Records from a data source:
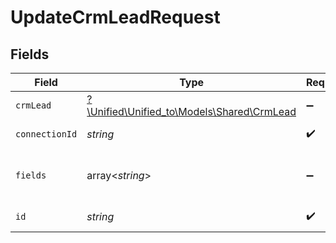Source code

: # UpdateCrmLeadRequest


## Fields

| Field                                                                        | Type                                                                         | Required                                                                     | Description                                                                  |
| ---------------------------------------------------------------------------- | ---------------------------------------------------------------------------- | ---------------------------------------------------------------------------- | ---------------------------------------------------------------------------- |
| `crmLead`                                                                    | [?\Unified\Unified_to\Models\Shared\CrmLead](../../models/shared/CrmLead.md) | :heavy_minus_sign:                                                           | N/A                                                                          |
| `connectionId`                                                               | *string*                                                                     | :heavy_check_mark:                                                           | ID of the connection                                                         |
| `fields`                                                                     | array<*string*>                                                              | :heavy_minus_sign:                                                           | Comma-delimited fields to return                                             |
| `id`                                                                         | *string*                                                                     | :heavy_check_mark:                                                           | ID of the Lead                                                               |
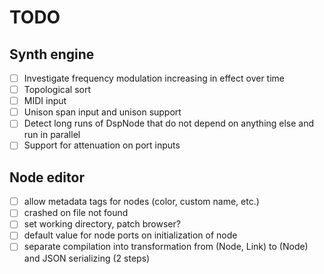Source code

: # TODO

## Synth engine
- [ ] Investigate frequency modulation increasing in effect over time
- [ ] Topological sort
- [ ] MIDI input
- [ ] Unison span input and unison support
- [ ] Detect long runs of DspNode that do not depend on anything else and run in parallel
- [ ] Support for attenuation on port inputs

## Node editor
- [ ] allow metadata tags for nodes (color, custom name, etc.)
- [ ] crashed on file not found
- [ ] set working directory, patch browser?
- [ ] default value for node ports on initialization of node
- [ ] separate compilation into transformation from (Node, Link) to (Node) and JSON serializing (2 steps)
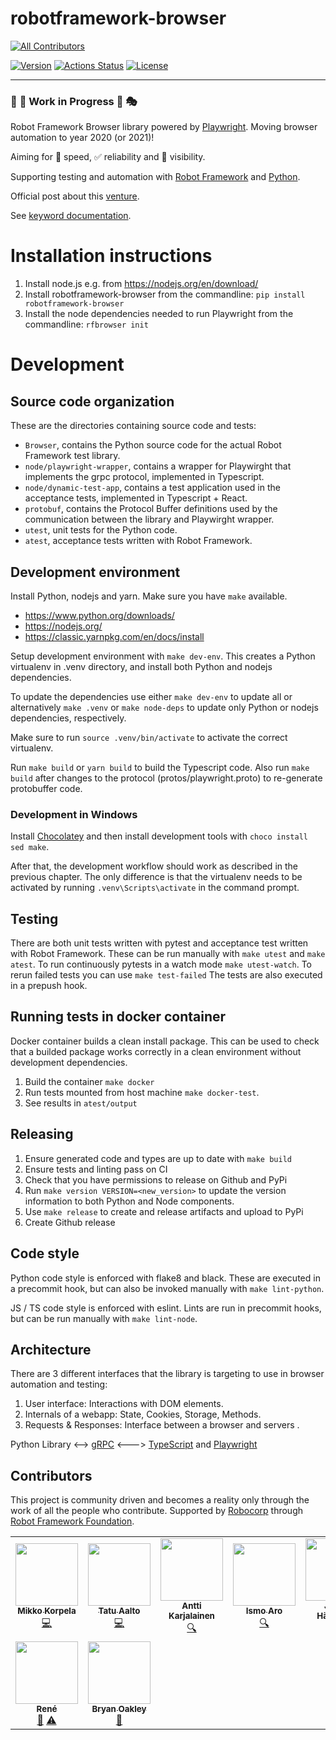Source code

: # robotframework-browser
<!-- ALL-CONTRIBUTORS-BADGE:START - Do not remove or modify this section -->
[![All Contributors](https://img.shields.io/badge/all_contributors-9-orange.svg?style=flat-square)](#contributors-)
<!-- ALL-CONTRIBUTORS-BADGE:END -->
[![Version](https://img.shields.io/pypi/v/robotframework-browser.svg)](https://pypi.python.org/pypi/robotframework-browser)
[![Actions Status](https://github.com/MarketSquare/robotframework-browser/workflows/Continuous%20integration/badge.svg)](https://github.com/MarketSquare/robotframework-browser/actions)
[![License](https://img.shields.io/badge/License-Apache%202.0-blue.svg)](https://opensource.org/licenses/Apache-2.0)

----

### :construction_worker: :construction: Work in Progress :construction: :performing_arts:

Robot Framework Browser library powered by [Playwright](https://playwright.dev/). Moving browser automation to year 2020 (or 2021)!

Aiming for :rocket: speed, :white_check_mark: reliability and :microscope: visibility.

Supporting testing and automation with [Robot Framework](https://robotframework.org) and [Python](https://python.org).

Official post about this [venture](https://forum.robotframework.org/t/moving-robot-framework-browser-automation-to-2020-or-2021/323).

See [keyword documentation](https://marketsquare.github.io/robotframework-browser/Browser.html).

# Installation instructions

1. Install node.js e.g. from https://nodejs.org/en/download/
2. Install robotframework-browser from the commandline: `pip install robotframework-browser`
3. Install the node dependencies needed to run Playwright from the commandline: `rfbrowser init`

# Development

## Source code organization

These are the directories containing source code and tests:

 - `Browser`, contains the Python source code for the actual Robot Framework test library.
 - `node/playwright-wrapper`, contains a wrapper for Playwirght that implements the grpc protocol, implemented in Typescript.
 - `node/dynamic-test-app`, contains a test application used in the acceptance tests, implemented in Typescript + React.
 - `protobuf`, contains the Protocol Buffer definitions used by the communication between the library and Playwirght wrapper.
 - `utest`, unit tests for the Python code.
 - `atest`, acceptance tests written with Robot Framework.

## Development environment

Install Python, nodejs and yarn. Make sure you have `make` available.
- https://www.python.org/downloads/
- https://nodejs.org/
- https://classic.yarnpkg.com/en/docs/install

Setup development environment with `make dev-env`.
This creates a Python virtualenv in .venv directory, and install both Python and
nodejs dependencies.

To update the dependencies use either `make dev-env` to update all or
alternatively `make .venv` or `make node-deps` to update only Python or nodejs
dependencies, respectively.

Make sure to run `source .venv/bin/activate` to activate the correct virtualenv.

Run `make build` or `yarn build` to build the Typescript code. Also run `make build`
after changes to the protocol (protos/playwright.proto) to re-generate protobuffer code.

### Development in Windows

Install [Chocolatey](https://chocolatey.org/) and then install development tools with
`choco install sed make`.

After that, the development workflow should work as described in the previous chapter.
The only difference is that the virtualenv needs to be activated by running
`.venv\Scripts\activate` in the command prompt.

## Testing
There are both unit tests written with pytest and acceptance test written with
Robot Framework. These can be run manually with `make utest` and `make atest`.
To run continuously pytests in a watch mode `make utest-watch`.
To rerun failed tests you can use `make test-failed` The tests are also executed in a prepush hook.

## Running tests in docker container

Docker container builds a clean install package. This can be used to check that a builded package works correctly in a clean environment without development dependencies.

1. Build the container `make docker`
2. Run tests mounted from host machine `make docker-test`.
3. See results in `atest/output`

## Releasing
1. Ensure generated code and types are up to date with `make build`
2. Ensure tests and linting pass on CI
3. Check that you have permissions to release on Github and PyPi
4. Run `make version VERSION=<new_version>` to update the version information to both Python and Node components.
5. Use `make release` to create and release artifacts and upload to PyPi
6. Create Github release

## Code style
Python code style is enforced with flake8 and black. These are executed in a
precommit hook, but can also be invoked manually with `make lint-python`.

JS / TS code style is enforced with eslint. Lints are run in precommit hooks, but can be run manually with `make lint-node`.

## Architecture

There are 3 different interfaces that the library is targeting to use in browser automation and testing:

1. User interface: Interactions with DOM elements.
2. Internals of a webapp: State, Cookies, Storage, Methods.
3. Requests & Responses: Interface between a browser and servers .

Python Library <--> [gRPC](https://grpc.io/) <---> [TypeScript](https://www.typescriptlang.org/) and [Playwright](https://playwright.dev/)

## Contributors

This project is community driven and becomes a reality only through the work of all the people who contribute.
Supported by [Robocorp](https://robocorp.com/) through [Robot Framework Foundation](https://robotframework.org/foundation/).
<!-- ALL-CONTRIBUTORS-LIST:START - Do not remove or modify this section -->
<!-- prettier-ignore-start -->
<!-- markdownlint-disable -->
<table>
  <tr>
    <td align="center"><a href="https://github.com/mkorpela"><img src="https://avatars1.githubusercontent.com/u/136885?v=4" width="100px;" alt=""/><br /><sub><b>Mikko Korpela</b></sub></a><br /><a href="https://github.com/MarketSquare/robotframework-browser/commits?author=mkorpela" title="Code">💻</a></td>
    <td align="center"><a href="https://github.com/aaltat"><img src="https://avatars0.githubusercontent.com/u/2665023?v=4" width="100px;" alt=""/><br /><sub><b>Tatu Aalto</b></sub></a><br /><a href="https://github.com/MarketSquare/robotframework-browser/commits?author=aaltat" title="Code">💻</a></td>
    <td align="center"><a href="https://robocorp.com"><img src="https://avatars1.githubusercontent.com/u/8512727?v=4" width="100px;" alt=""/><br /><sub><b>Antti Karjalainen</b></sub></a><br /><a href="#fundingFinding-aikarjal" title="Funding Finding">🔍</a></td>
    <td align="center"><a href="https://www.linkedin.com/in/ismoaro/"><img src="https://avatars2.githubusercontent.com/u/1047173?v=4" width="100px;" alt=""/><br /><sub><b>Ismo Aro</b></sub></a><br /><a href="#fundingFinding-IsNoGood" title="Funding Finding">🔍</a></td>
    <td align="center"><a href="https://twitter.com/janneharkonen"><img src="https://avatars3.githubusercontent.com/u/159146?v=4" width="100px;" alt=""/><br /><sub><b>Janne Härkönen</b></sub></a><br /><a href="https://github.com/MarketSquare/robotframework-browser/commits?author=yanne" title="Code">💻</a></td>
    <td align="center"><a href="http://xylix.fi"><img src="https://avatars1.githubusercontent.com/u/13387304?v=4" width="100px;" alt=""/><br /><sub><b>Kerkko Pelttari</b></sub></a><br /><a href="https://github.com/MarketSquare/robotframework-browser/commits?author=xylix" title="Code">💻</a></td>
    <td align="center"><a href="https://robocorp.com"><img src="https://avatars3.githubusercontent.com/u/54288445?v=4" width="100px;" alt=""/><br /><sub><b>Robocorp</b></sub></a><br /><a href="#financial-robocorp" title="Financial">💵</a></td>
  </tr>
  <tr>
    <td align="center"><a href="https://github.com/Snooz82"><img src="https://avatars0.githubusercontent.com/u/41592183?v=4" width="100px;" alt=""/><br /><sub><b>René</b></sub></a><br /><a href="#ideas-Snooz82" title="Ideas, Planning, & Feedback">🤔</a> <a href="https://github.com/MarketSquare/robotframework-browser/commits?author=Snooz82" title="Tests">⚠️</a></td>
    <td align="center"><a href="https://github.com/boakley"><img src="https://avatars0.githubusercontent.com/u/1123938?v=4" width="100px;" alt=""/><br /><sub><b>Bryan Oakley</b></sub></a><br /><a href="#ideas-boakley" title="Ideas, Planning, & Feedback">🤔</a></td>
  </tr>
</table>

<!-- markdownlint-enable -->
<!-- prettier-ignore-end -->
<!-- ALL-CONTRIBUTORS-LIST:END -->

* EXERCISE OBJECTIVE *
Transcribe exactly and only the lines from the top of the records through the line containing "of the connection", inclusive, and do not copy the pictures.

* FINAL ANSWER *
Source code

: # UpdateCrmLeadRequest


## Fields

| Field                                                                        | Type                                                                         | Required                                                                     | Description                                                                  |
| ---------------------------------------------------------------------------- | ---------------------------------------------------------------------------- | ---------------------------------------------------------------------------- | ---------------------------------------------------------------------------- |
| `crmLead`                                                                    | [?\Unified\Unified_to\Models\Shared\CrmLead](../../models/shared/CrmLead.md) | :heavy_minus_sign:                                                           | N/A                                                                          |
| `connectionId`                                                               | *string*                                                                     | :heavy_check_mark:                                                           | ID of the connection                                                         |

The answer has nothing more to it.